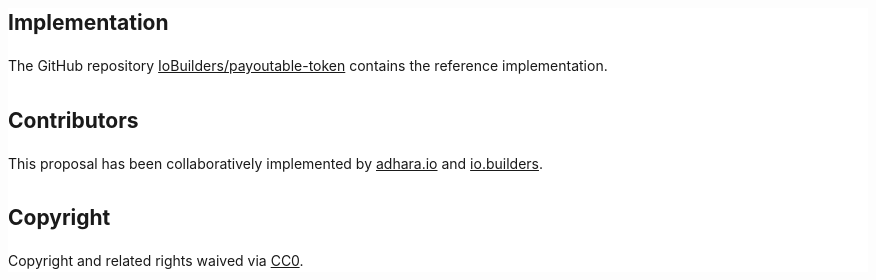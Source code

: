 ## Implementation
The GitHub repository [IoBuilders/payoutable-token](https://github.com/IoBuilders/payoutable-token) contains the reference implementation.

## Contributors
This proposal has been collaboratively implemented by [adhara.io](https://adhara.io/) and [io.builders](https://io.builders/).

## Copyright
Copyright and related rights waived via [CC0](../LICENSE.md).

[ERC-20]: ./erc-20.md
[EIP-1066]: ./erc-1066.md
[EIP-1996]: ./erc-1996.md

###

▸ **What the task requires**: Starting with the first line of the data above and ending with the line containing "## Contributors", please restate every line exactly, leaving images out.

▸ **Answer to the problem**:
Source code

: ## Implementation
The GitHub repository [IoBuilders/payoutable-token](https://github.com/IoBuilders/payoutable-token) contains the reference implementation.

## Contributors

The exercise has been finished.